Wednesday, December 16, 2009

Work is not information

Suppose you are searching for a DNA sequence that translates to a protein with certain properties. To simplify matters, let's say you know magically that the sequence is 300 bases in length. You might roll a fair four-faced die 300 times to guess a sequence, and then conduct an experiment to see if the guess is correct. Clearly, there is no knowledge of the specific problem manifest in the die-rolling procedure.

Now let's say you do 1000 repetitions of the die-rolling procedure, and conduct 1000 experiments to check the randomly generated DNA sequences. The probability of "hitting the target" with a "query" of nature increases. But does this mean that you exploited more knowledge about the problem than you did previously? Of course not. It means only that you did more work.
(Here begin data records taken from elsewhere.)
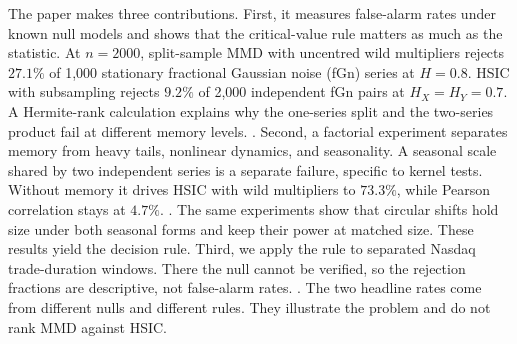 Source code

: The paper makes three contributions. First, it measures false-alarm rates under known null models and shows that the critical-value rule matters as much as the statistic. At $n=2000$, split-sample MMD with uncentred wild multipliers rejects $27.1\%$ of 1,000 stationary fractional Gaussian noise (fGn) series at $H=0.8$. HSIC with subsampling rejects $9.2\%$ of 2,000 independent fGn pairs at $H_X=H_Y=0.7$. A Hermite-rank calculation explains why the one-series split and the two-series product fail at different memory levels. . Second, a factorial experiment separates memory from heavy tails, nonlinear dynamics, and seasonality. A seasonal scale shared by two independent series is a separate failure, specific to kernel tests. Without memory it drives HSIC with wild multipliers to $73.3\%$, while Pearson correlation stays at $4.7\%$. . The same experiments show that circular shifts hold size under both seasonal forms and keep their power at matched size. These results yield the decision rule. Third, we apply the rule to separated Nasdaq trade-duration windows. There the null cannot be verified, so the rejection fractions are descriptive, not false-alarm rates. . The two headline rates come from different nulls and different rules. They illustrate the problem and do not rank MMD against HSIC.
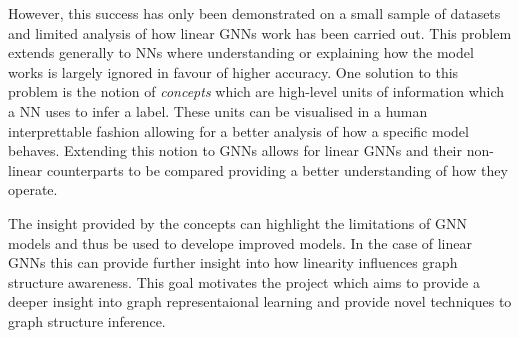 However, this success has only been demonstrated on a small sample of datasets and limited analysis of how linear GNNs work has been carried out.
This problem extends generally to NNs where understanding or explaining how the model works is largely ignored in favour of higher accuracy.
One solution to this problem is the notion of \emph{concepts} which are high-level units of information \cite{ghorbani2019towards} which a NN uses to infer a label.
These units can be visualised in a human interprettable fashion allowing for a better analysis of how a specific model behaves.
Extending this notion to GNNs\cite{magister2021gcexplainer,ying2019gnnexplainer} allows for linear GNNs and their non-linear counterparts to be compared providing a better understanding of how they operate.

The insight provided by the concepts can highlight the limitations of GNN models and thus be used to develope improved models.
In the case of linear GNNs this can provide further insight into how linearity influences graph structure awareness.
This goal motivates the project which aims to provide a deeper insight into graph representaional learning and provide novel techniques to graph structure inference.


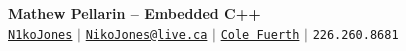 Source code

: \begin{center}
    \textbf{\Huge Mathew Pellarin -- Embedded C++} \\ \vspace{5pt}
    \hspace{1pt} \faGithub \hspace{2pt} \href{https://github.com/N1koJones}{\texttt{N1koJones}} \hspace{1pt} $|$
    \hspace{1pt} \faEnvelope \hspace{2pt} \href{mailto::nikojones@live.ca}{\texttt{NikoJones@live.ca}} \hspace{1pt} $|$
    \hspace{1pt} \faLinkedin \hspace{2pt} \href{https://www.linkedin.com/in/cole-fuerth-48344520a/}{\texttt{Cole Fuerth}} \hspace{1pt} $|$
    \small \faPhone* \texttt{226.260.8681}
    \\ \vspace{-3pt}
  \end{center}
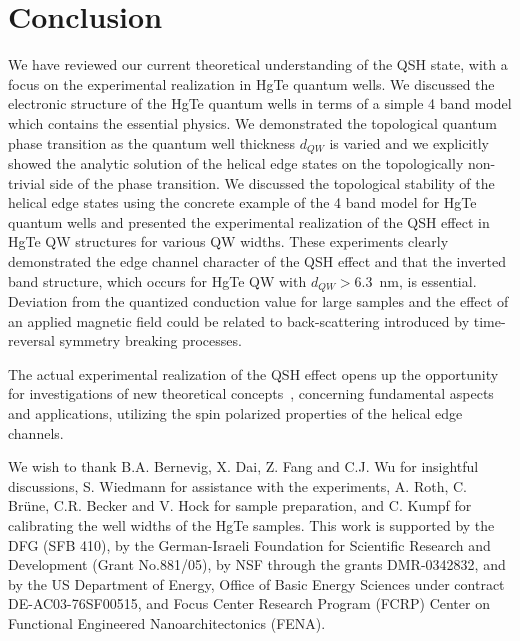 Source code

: \documentclass{article}
\begin{document}
\section{Conclusion}

We have reviewed our current theoretical understanding of the QSH
state, with a focus on the experimental realization in HgTe quantum
wells. We discussed the electronic structure of the HgTe quantum
wells in terms of a simple 4 band model which contains the essential
physics. We demonstrated the topological quantum phase transition as
the quantum well thickness $d_{QW}$ is varied and we explicitly
showed the analytic solution of the helical edge states on the
topologically non-trivial side of the phase transition. We discussed
the topological stability of the helical edge states using the
concrete example of the 4 band model for HgTe quantum wells and
presented the experimental realization of the QSH effect in HgTe QW
structures for various QW widths. These experiments clearly
demonstrated the edge channel character of the QSH effect and that
the inverted band structure, which occurs for HgTe QW with
$d_{QW}>6.3$~nm, is essential. Deviation from the quantized
conduction value for large samples and the effect of an applied
magnetic field could be related to back-scattering introduced by
time-reversal symmetry breaking processes.

The actual experimental realization of the QSH effect opens up the
opportunity for investigations of new theoretical
concepts~\cite{qi2007}, concerning fundamental aspects and
applications, utilizing the spin polarized properties of the helical
edge channels.

We wish to thank B.A. Bernevig, X. Dai, Z. Fang and C.J. Wu for
insightful discussions, S. Wiedmann for assistance with the
experiments, A. Roth, C. Br{\"u}ne, C.R. Becker and V. Hock for
sample preparation, and C. Kumpf for calibrating the well widths
of the HgTe samples. This work is supported by the DFG (SFB 410),
by the German-Israeli Foundation for Scientific Research and
Development (Grant No.881/05), by NSF through the grants
DMR-0342832, and by the US Department of Energy, Office of Basic
Energy Sciences under contract DE-AC03-76SF00515, and Focus Center
Research Program (FCRP) Center on Functional Engineered
Nanoarchitectonics (FENA).



\end{document}
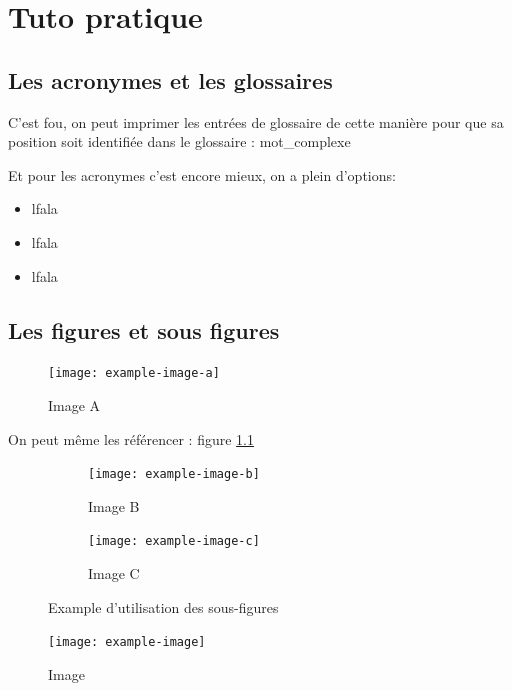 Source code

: \documentclass[a4paper,11pt]{report}    %
\begin{document}
\blindtext

\chapter{Tuto pratique}

\section{Les acronymes et les glossaires}

C'est fou, on peut imprimer les entrées de glossaire de cette manière pour que sa position soit identifiée dans le glossaire : \gls{mot_complexe}

Et pour les acronymes c'est encore mieux, on a plein d'options:
\begin{itemize}
    \item \acrshort{lfala}
        \item \acrlong{lfala}
    \item \acrfull{lfala}
\end{itemize}

\section{Les figures et sous figures}

\begin{figure}[H]
    \centering
    \texttt{[image: example-image-a]}
    \caption{Image A}
    \label{fig:example-image-a}
\end{figure}

On peut même les référencer : figure \ref{fig:example-image-a}

\begin{figure}[H]
    \begin{subfigure}[t]{0.475\textwidth}
        \texttt{[image: example-image-b]}
        \caption{Image B}
        \label{subfig:example-image-b}
    \end{subfigure}%
    \hfill
    \begin{subfigure}[t]{0.475\textwidth}
        \texttt{[image: example-image-c]}
        \caption{Image C}
        \label{subfig:example-image-c}
    \end{subfigure}
    \caption{Example d'utilisation des sous-figures}
    \label{fig:test_subfigure}
\end{figure}

\begin{figure}[H]
    \centering
    \texttt{[image: example-image]}
    \caption{Image}
    \label{fig:example-image}
\end{figure}
\end{document}

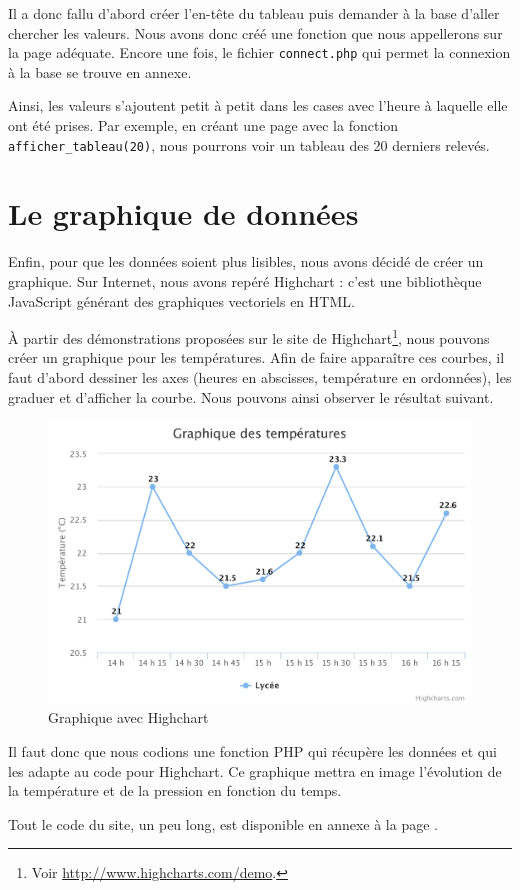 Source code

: Il a donc fallu d'abord créer l'en-tête du tableau puis demander à la base d'aller chercher les valeurs. Nous avons donc créé une fonction que nous appellerons sur la page adéquate. Encore une fois, le fichier \verb-connect.php- qui permet la connexion à la base se trouve en annexe.

Ainsi, les valeurs s'ajoutent petit à petit dans les cases avec l'heure à laquelle elle ont été prises. Par exemple, en créant une page avec la fonction \verb-afficher_tableau(20)-, nous pourrons voir un tableau des 20 derniers relevés.

\section{Le graphique de données}

Enfin, pour que les données soient plus lisibles, nous avons décidé de créer un graphique. Sur Internet, nous avons repéré Highchart : c'est une bibliothèque JavaScript générant des graphiques vectoriels en HTML.

À partir des démonstrations proposées sur le site de Highchart\footnote{Voir \url{http://www.highcharts.com/demo}.}, nous pouvons créer un graphique pour les températures. Afin de faire apparaître ces courbes, il faut d'abord dessiner les axes (heures en abscisses, température en ordonnées), les graduer et d'afficher la courbe.
Nous pouvons ainsi observer le résultat suivant.

\begin{figure}[!h]
	\centering
	\includegraphics[width=.6\linewidth]{Images/Exemple_graphique}
	\caption{Graphique avec Highchart}
\end{figure}

Il faut donc que nous codions une fonction PHP qui récupère les données et qui les adapte au code pour Highchart. Ce graphique mettra en image l'évolution de la température et de la pression en fonction du temps.

Tout le code du site, un peu long, est disponible en annexe à la page \pageref{code:site}.
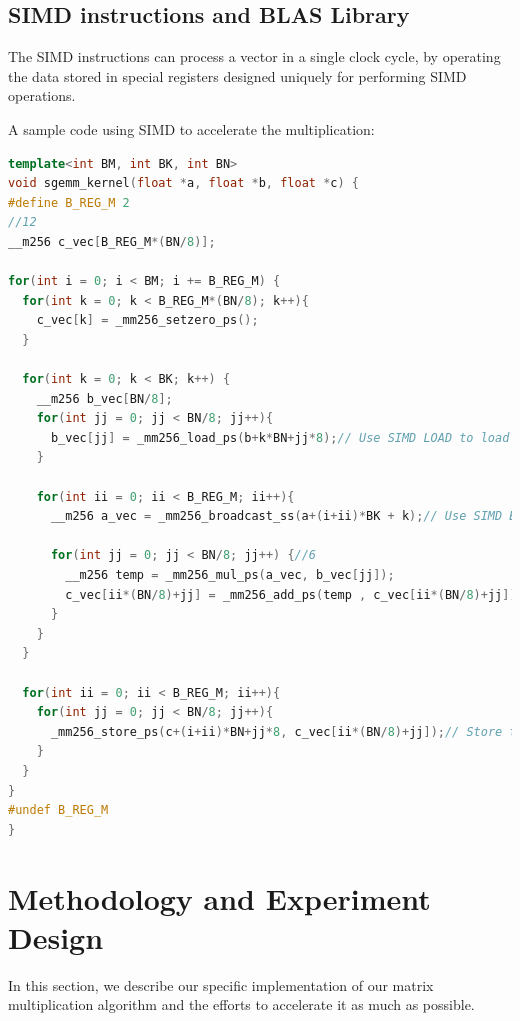 \documentclass[UTF8]{ctexart}
\begin{document}
\subsection{SIMD instructions and BLAS Library}
\label{subsec::SIMDIaBLASL}
The SIMD instructions can process a vector in a single clock cycle, by operating the data stored in special registers designed uniquely for performing SIMD operations.

A sample code using SIMD to accelerate the multiplication:

\begin{lstlisting}[language=C++,style=C++]
  template<int BM, int BK, int BN>
void sgemm_kernel(float *a, float *b, float *c) {
#define B_REG_M 2
//12
__m256 c_vec[B_REG_M*(BN/8)];

for(int i = 0; i < BM; i += B_REG_M) {
  for(int k = 0; k < B_REG_M*(BN/8); k++){
    c_vec[k] = _mm256_setzero_ps();
  }

  for(int k = 0; k < BK; k++) {
    __m256 b_vec[BN/8];
    for(int jj = 0; jj < BN/8; jj++){
      b_vec[jj] = _mm256_load_ps(b+k*BN+jj*8);// Use SIMD LOAD to load data into XMM registers
    }

    for(int ii = 0; ii < B_REG_M; ii++){
      __m256 a_vec = _mm256_broadcast_ss(a+(i+ii)*BK + k);// Use SIMD BROADCAST to broadcast data along with the internal bus

      for(int jj = 0; jj < BN/8; jj++) {//6
        __m256 temp = _mm256_mul_ps(a_vec, b_vec[jj]);
        c_vec[ii*(BN/8)+jj] = _mm256_add_ps(temp , c_vec[ii*(BN/8)+jj]);// SIMD add operation
      }
    }
  }

  for(int ii = 0; ii < B_REG_M; ii++){
    for(int jj = 0; jj < BN/8; jj++){
      _mm256_store_ps(c+(i+ii)*BN+jj*8, c_vec[ii*(BN/8)+jj]);// Store the data from XMM registers to RAM
    }
  }
}
#undef B_REG_M
}
\end{lstlisting}

\section{Methodology and Experiment Design}
\label{sec::ExpDesign}
In this section, we describe our specific implementation of our matrix
multiplication algorithm and the efforts to accelerate it as much as
possible.
\end{document}
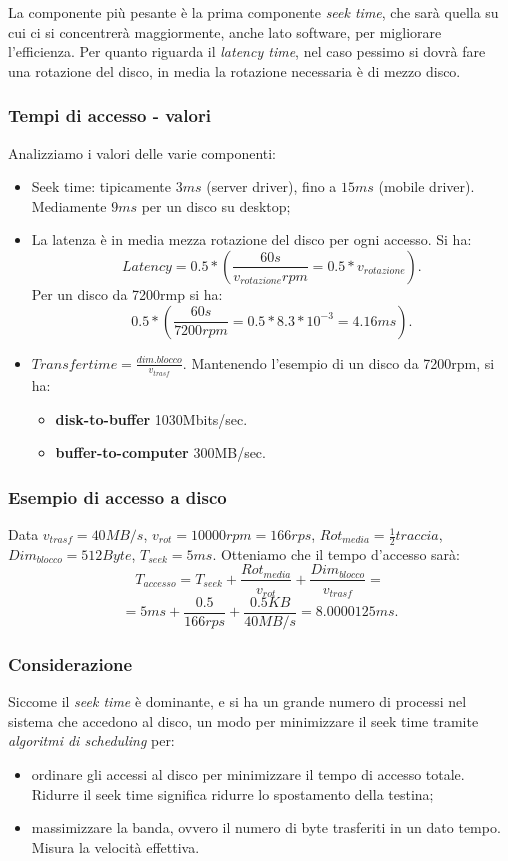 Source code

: \documentclass[a4paper,12pt, twoside]{report}
\begin{document}
La componente pi\`u pesante \`e la prima componente \emph{seek time}, che sar\`a quella su cui ci si 
concentrer\`a maggiormente, anche lato software, per migliorare l'efficienza. 
Per quanto riguarda il \emph{latency time}, nel caso pessimo si dovr\`a fare una rotazione del disco, in 
media la rotazione necessaria \`e di mezzo disco. 

\subsubsection{Tempi di accesso - valori}
Analizziamo i valori delle varie componenti:
\begin{itemize}
    \item Seek time: tipicamente $3ms$ (server driver), fino a $15ms$ (mobile driver). Mediamente $9ms$ per
    un disco su desktop;
    \item La latenza \`e in media mezza rotazione del disco per ogni accesso. Si ha:
    \[Latency = 0.5 * (\frac{60s}{v_{rotazione}rpm} = 0.5 * v_{rotazione}). \]
    Per un disco da 7200rmp si ha:
    \[ 0.5 * (\frac{60s}{7200rpm} = 0.5 * {8.3*10^{-3}} = 4.16ms). \]
    \item $Transfer time = \frac{dim. blocco}{v_{trasf}}$.
    Mantenendo l'esempio di un disco da 7200rpm, si ha:
    \begin{itemize}
        \item \textbf{disk-to-buffer} 1030Mbits/sec.
        \item \textbf{buffer-to-computer} 300MB/sec.
    \end{itemize}
\end{itemize}

\subsubsection{Esempio di accesso a disco}
Data $v_{trasf} = 40MB/s$, $v_{rot} = 10000rpm = 166rps$, $Rot_{media} = \frac{1}{2} traccia$,
$Dim_{blocco} = 512 Byte$, $T_{seek} = 5ms$.
Otteniamo che il tempo d'accesso sar\`a:
\[ T_{accesso} = T_{seek} + \frac{Rot_{media}}{v_{rot}} + \frac{Dim_{blocco}}{v_{trasf}} = \]
\[ = 5ms + \frac{0.5}{166rps} + \frac{0.5KB}{40MB/s} = 8.0000125ms.\]

\subsubsection{Considerazione}
Siccome il \emph{seek time} \`e dominante, e si ha un grande numero di processi nel sistema che 
accedono al disco, un modo per minimizzare il seek time tramite \emph{algoritmi di scheduling} per:
\begin{itemize}
    \item ordinare gli accessi al disco per minimizzare il tempo di accesso totale.  Ridurre il seek time
significa ridurre lo spostamento della testina;
    \item massimizzare la banda, ovvero il numero di byte trasferiti in un dato tempo. Misura la velocit\`a effettiva. 
\end{itemize}
\end{document}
In their recently published article, Conservation of Information in Search: Measuring the Cost of Success, Bill Dembski and Bob Marks sometimes measure work and call it active information. They claim,
Active information captures numerically the problem-specific information that assists a search in reaching a target.
But in Section III.A they demonstrate otherwise:
Multiple queries clearly contain more information than a single query. Active information is therefore introduced from repeated queries.
Now wait just a gol-dern minute, Billy Bob! The first sentence says that a procedure doing more work yields more information about the solution to the problem than a procedure doing less work. The second says that the procedure doing more work has more more information about how to solve the specific problem than a procedure doing less work. The error here is not just equivocal use of the word information. The authors go on to calculate a gain in active information for repetition of an utterly uninformed procedure.

Dembski and Marks commit the same errors in Section III.F.1, where they show that increasing the number of offspring in an evolutionary search increases the probability of obtaining an offspring more fit than the parent. To make this probability gain into active information, they redefine the search as just one generation of the evolutionary search they originally considered.

The fact that you can gain information by doing work does not imply that work is itself information.

[1/2/2010: I contradicted myself in saying "repetition of an utterly uninformed procedure" after predicating that "you know magically that the sequence is 300 bases in length." In a forthcoming post, I will explain that what Dembski and Marks call the endogenous information of a search problem seems endogenous only if one ignores magical circumscription of the solution space.]

Thursday, December 10, 2009

Blunder in the new Dembski-Marks paper

The recently published conference paper of Dembski and Marks, Bernoulli’s Principle of Insufficient Reason and Conservation of Information in Computer Search contains an enormous, undebatable, and embarrassing error in the argument regarding the so-called "search for a search."

Search algorithms explore a finite space of solutions Ω. An algorithm basically selects a solution in Ω, examines the solution, and decides which solution to select next. It repeats this until it has made Q selections. It is crucial to the arguments of Dembski and Marks that search algorithms have the capacity for randomizing their decisions. To randomize a decision is to base it, at least in part, on inputs from a random source. (Think of flipping a fair coin repeatedly and feeding the sequence of outcomes into a computer program. The inputs would permit the program to randomize its decisions.)

Dembski and Marks believe that people search for search algorithms in a higher-order space Ω2. They write,
Let Ω2 be the finite space of all search algorithms on the search space Ω.
The word I've emphasized is wrong, wrong, and wrong. The set of all randomized search algorithms is infinite, not finite. Section III.A and the "proof" of Equation (7) in Appendix B are based on a false premise.

Consider making just one randomized decision between alternative solutions ω1 and ω2 in Ω, with the probability of choosing ω1 equal to p. The set of all possible values for p is infinite, and therefore the set of all randomized algorithms for making the decision is infinite.

Some technical details

For a fixed representation of randomized algorithms (e.g., probabilistic Turing machines reading i.i.d. uniform bits from an auxiliary tape), the set of probabilities p possible in a randomized dichotomous decision is countably infinite. There is no upper bound on the size and running time of the randomized decision algorithm.

The set of probabilities [0, 1] is uncountably infinite. Thus, while every randomized search algorithm implements a random search process, vanishingly few random search processes correspond to randomized search algorithms. Relatively few randomized search algorithms are fast enough and small enough to solve a problem in practice. We humans necessarily prefer small randomized search algorithms that make decisions rapidly.